The main entrypoint to our API is the CodeData object. You can create it from any Python CodeType:

# Load rich first for prettier output
from rich import pretty
pretty.install()
from code_data import CodeData

def fn(a, b):
    return a + b

cd = CodeData.from_code(fn.__code__)
cd
CodeData(
    (
        (
            Instruction('LOAD_FAST', Varname('a'), line_number=7),
            Instruction('LOAD_FAST', Varname('b'), line_number=7),
            Instruction('BINARY_ADD', line_number=7),
            Instruction('RETURN_VALUE', line_number=7)
        ),
    ),
    filename='/tmp/ipykernel_701/3063237183.py',
    first_line_number=6,
    name='fn',
    stacksize=2,
    type=Function(Args(positional_or_keyword=('a', 'b'))),
    _additional_args=(Constant(None, _index_override=0),)
)

Instead of using Python’s built in code object, or the dis module, it reduces the amoutn of information to only that which is needed to recreate the code object. So all information about how it happens to be stored on disk, the bytecode offsets for example of each instruction, is ommited, making it simpler to use.

normalize#

We are also able to “normalize” the code object, removing pieces of it that are unused.

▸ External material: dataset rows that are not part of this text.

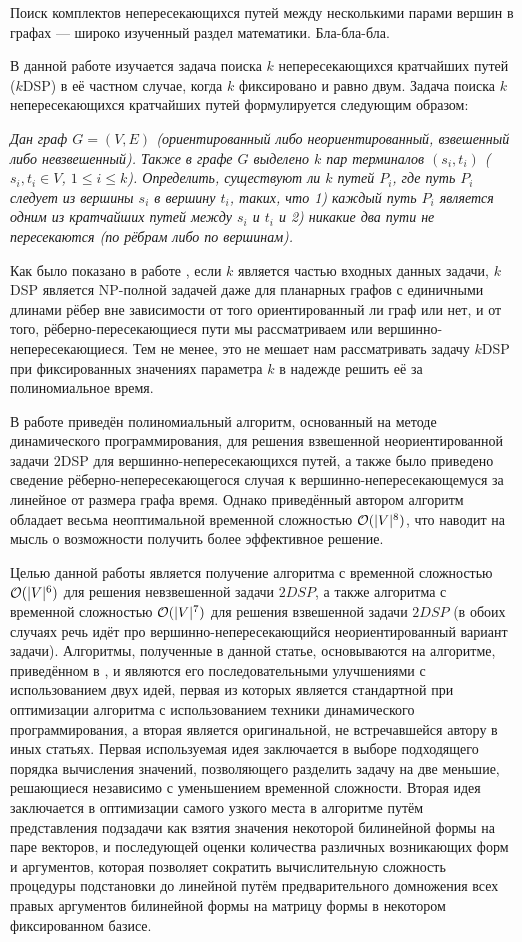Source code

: \Introduction

Поиск комплектов непересекающихся путей между несколькими парами вершин в графах --- широко изученный раздел математики. Бла-бла-бла.

В данной работе изучается задача поиска $k$ непересекающихся кратчайших путей ($k$DSP) в её частном случае, когда $k$ фиксировано и равно двум. Задача поиска $k$ непересекающихся кратчайших путей формулируется следующим образом:

\emph{Дан граф $G = (V, E)$ (ориентированный либо неориентированный, взвешенный либо невзвешенный). Также в графе $G$ выделено $k$ пар терминалов $(s_i, t_i)$ ($s_i, t_i \in V$, $1 \leq i \leq k$). Определить, существуют ли $k$ путей $P_i$, где путь $P_i$ следует из вершины $s_i$ в вершину $t_i$, таких, что 1) каждый путь $P_i$ является одним из кратчайших путей между $s_i$ и $t_i$ и 2) никакие два пути не пересекаются (по рёбрам либо по вершинам).}

Как было показано в работе \cite{ET}, если $k$ является частью входных данных задачи, $k$DSP является NP-полной задачей даже для планарных графов с единичными длинами рёбер вне зависимости от того ориентированный ли граф или нет, и от того, рёберно-пересекающиеся пути мы рассматриваем или вершинно-непересекающиеся. Тем не менее, это не мешает нам рассматривать задачу $k$DSP при фиксированных значениях параметра $k$ в надежде решить её за полиномиальное время. 

В работе \cite{ET} приведён полиномиальный алгоритм, основанный на методе динамического программирования, для решения взвешенной неориентированной задачи $2$DSP для вершинно-непересекающихся путей, а также было приведено сведение рёберно-непересекающегося случая к вершинно-непересекающемуся за линейное от размера графа время. Однако приведённый автором алгоритм обладает весьма неоптимальной временной сложностью $\mathcal{O}(|V|^8)$, что наводит на мысль о возможности получить более эффективное решение.

Целью данной работы является получение алгоритма с временной сложностью $\mathcal{O}(|V|^6)$ для решения невзвешенной задачи $2DSP$, а также алгоритма с временной сложностью $\mathcal{O}(|V|^7)$ для решения взвешенной задачи $2DSP$ (в обоих случаях речь идёт про вершинно-непересекающийся неориентированный вариант задачи). Алгоритмы, полученные в данной статье, основываются на алгоритме, приведённом в \cite{ET}, и являются его последовательными улучшениями с использованием двух идей, первая из которых является стандартной при оптимизации алгоритма с использованием техники динамического программирования, а вторая является оригинальной, не встречавшейся автору в иных статьях. Первая используемая идея заключается в выборе подходящего порядка вычисления значений, позволяющего разделить задачу на две меньшие, решающиеся независимо с уменьшением временной сложности. Вторая идея заключается в оптимизации самого узкого места в алгоритме путём представления подзадачи как взятия значения некоторой билинейной формы на паре векторов, и последующей оценки количества различных возникающих форм и аргументов, которая позволяет сократить вычислительную сложность процедуры подстановки до линейной путём предварительного домножения всех правых аргументов билинейной формы на матрицу формы в некотором фиксированном базисе.

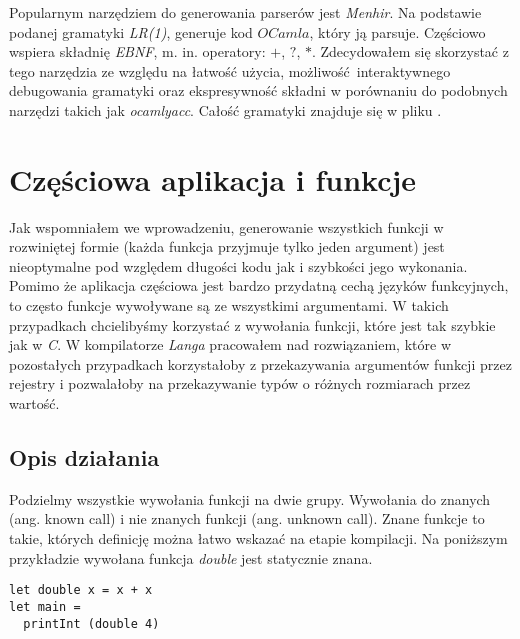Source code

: \documentclass[declaration,shortabstract]{iithesis}
\begin{document}
Popularnym narzędziem do generowania parserów jest \textit{Menhir}. Na 
\newline podstawie podanej gramatyki \textit{LR(1)}, generuje kod $OCamla$, 
który ją parsuje. Częściowo wspiera składnię \textit{EBNF}, m. in. operatory: $
+$, $?$, $\ast$. Zdecydowałem się skorzystać z tego narzędzia ze względu na 
łatwość użycia, możliwość interaktywnego debugowania gramatyki oraz 
ekspresywność składni w porównaniu do podobnych narzędzi takich jak \textit
{ocamlyacc}. Całość gramatyki znajduje się w pliku 
. 

\section{Częściowa aplikacja i funkcje}

Jak wspomniałem we wprowadzeniu, generowanie wszystkich funkcji w rozwiniętej 
formie (każda funkcja przyjmuje tylko jeden argument) jest nieoptymalne pod
względem długości kodu jak i szybkości jego wykonania. Pomimo że aplikacja 
częściowa jest bardzo przydatną cechą języków funkcyjnych, to często funkcje
wywoływane są ze wszystkimi argumentami. W takich przypadkach chcielibyśmy 
korzystać z wywołania funkcji, które jest tak szybkie jak w \textit{C}. 
W kompilatorze \textit{Langa} pracowałem nad rozwiązaniem, które w pozostałych 
przypadkach korzystałoby z przekazywania argumentów funkcji przez rejestry i 
pozwalałoby na przekazywanie typów o różnych rozmiarach przez wartość. 

\subsection{Opis działania}

Podzielmy wszystkie wywołania funkcji na dwie grupy. Wywołania do znanych 
(ang. known call) i nie znanych funkcji (ang. unknown call). Znane funkcje to 
takie, których definicję można łatwo wskazać na etapie kompilacji. 
Na poniższym przykładzie wywołana funkcja \textit{double} jest statycznie znana.

\begin{lstlisting}[frame=single, caption=Wywołanie statycznie znanej funkcji.] 
let double x = x + x
let main = 
  printInt (double 4)
\end{lstlisting}
\end{document}
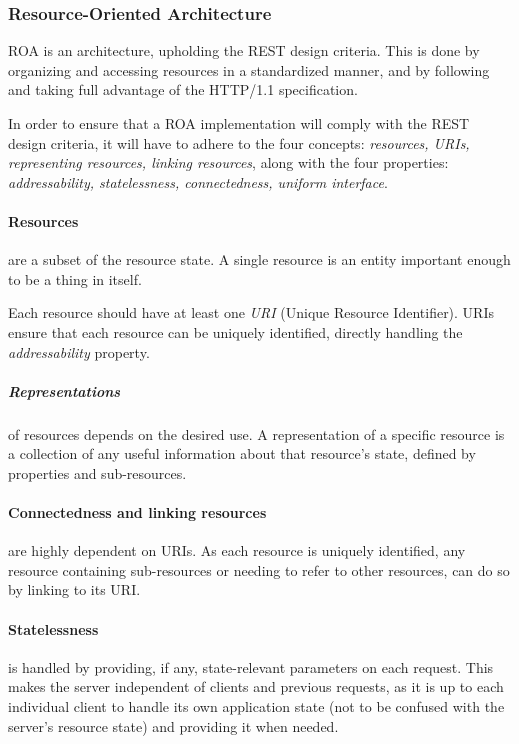 \subsubsection{Resource-Oriented Architecture}
ROA is an architecture, upholding the REST design criteria.
This is done by organizing and accessing resources in a standardized manner, and by following and taking full advantage of the HTTP/1.1 specification.

In order to ensure that a ROA implementation will comply with the REST design criteria, it will have to adhere to the four concepts: \textit{resources, URIs, representing resources, linking resources}, along with the four properties: \textit{addressability, statelessness, connectedness, uniform interface}.\cite[Chapter 4]{restful_web_services}

\paragraph{Resources} are a subset of the resource state.
A single resource is an entity important enough to be a thing in itself.

Each resource should have at least one \textit{URI} (Unique Resource Identifier).
URIs ensure that each resource can be uniquely identified, directly handling the \textit{addressability} property.

\subparagraph{Representations} of resources depends on the desired use.
A representation of a specific resource is a collection of any useful information about that resource's state, defined by properties and sub-resources.

\paragraph{Connectedness and linking resources} are highly dependent on URIs.
As each resource is uniquely identified, any resource containing sub-resources or needing to refer to other resources, can do so by linking to its URI. 

\paragraph{Statelessness} is handled by providing, if any, state-relevant parameters on each request.
This makes the server independent of clients and previous requests, as it is up to each individual client to handle its own application state (not to be confused with the server's resource state) and providing it when needed.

For example, if you have dead code, Python will still include the constants that are present in it, even though there is no way they can be accessed:

def fn():
    if False:
        x = 20
    x = 1


cd = CodeData.from_code(fn.__code__)
cd
CodeData(
    (
        (
            Instruction('NOP', line_number=2),
            Instruction(
                'LOAD_CONST',
                Constant(1, _index_override=3),
                line_number=4
            ),
            Instruction(
                'STORE_FAST',
                Varname('x', _index_override=0),
                line_number=4
            ),
            Instruction(
                'LOAD_CONST',
                Constant(None, _index_override=0),
                line_number=4
            ),
            Instruction('RETURN_VALUE', line_number=4)
        ),
    ),
    filename='/tmp/ipykernel_701/2121495508.py',
    first_line_number=1,
    name='fn',
    stacksize=1,
    type=Function(),
    _additional_args=(
        Constant(False, _index_override=1),
        Constant(20, _index_override=2)
    )
)
cd.normalize()
CodeData(
    (
        (
            Instruction('NOP', line_number=2),
            Instruction('LOAD_CONST', Constant(1), line_number=4),
            Instruction('STORE_FAST', Varname('x'), line_number=4),
            Instruction('LOAD_CONST', Constant(None), line_number=4),
            Instruction('RETURN_VALUE', line_number=4)
        ),
    ),
    filename='/tmp/ipykernel_701/2121495508.py',
    first_line_number=1,
    name='fn',
    stacksize=1,
    type=Function()
)

JSON Support#

Since the code object is now a simple data structure, we can serialize it to and from JSON. This provides a nice option if you want to analyze Python bytecode in a different language or save it on disk:

code_json = cd.to_json_data()
assert CodeData.from_json_data(code_json) == cd

code_json
{
    'blocks': [
        [
            {'name': 'NOP', 'line_number': 2},
            {
                'name': 'LOAD_CONST',
                'arg': {'constant': 1, '_index_override': 3},
                'line_number': 4
            },
            {
                'name': 'STORE_FAST',
                'arg': {'varname': 'x', '_index_override': 0},
                'line_number': 4
            },
            {
                'name': 'LOAD_CONST',
                'arg': {'constant': None, '_index_override': 0},
                'line_number': 4
            },
            {'name': 'RETURN_VALUE', 'line_number': 4}
        ]
    ],
    'filename': '/tmp/ipykernel_701/2121495508.py',
    'first_line_number': 1,
    'name': 'fn',
    'stacksize': 1,
    'type': {},
    '_additional_args': [
        {'constant': False, '_index_override': 1},
        {'constant': 20, '_index_override': 2}
    ]
}

Command Line#

We provide a CLI command python-code-data which is useful for debugging or introspecting code objects from the command line.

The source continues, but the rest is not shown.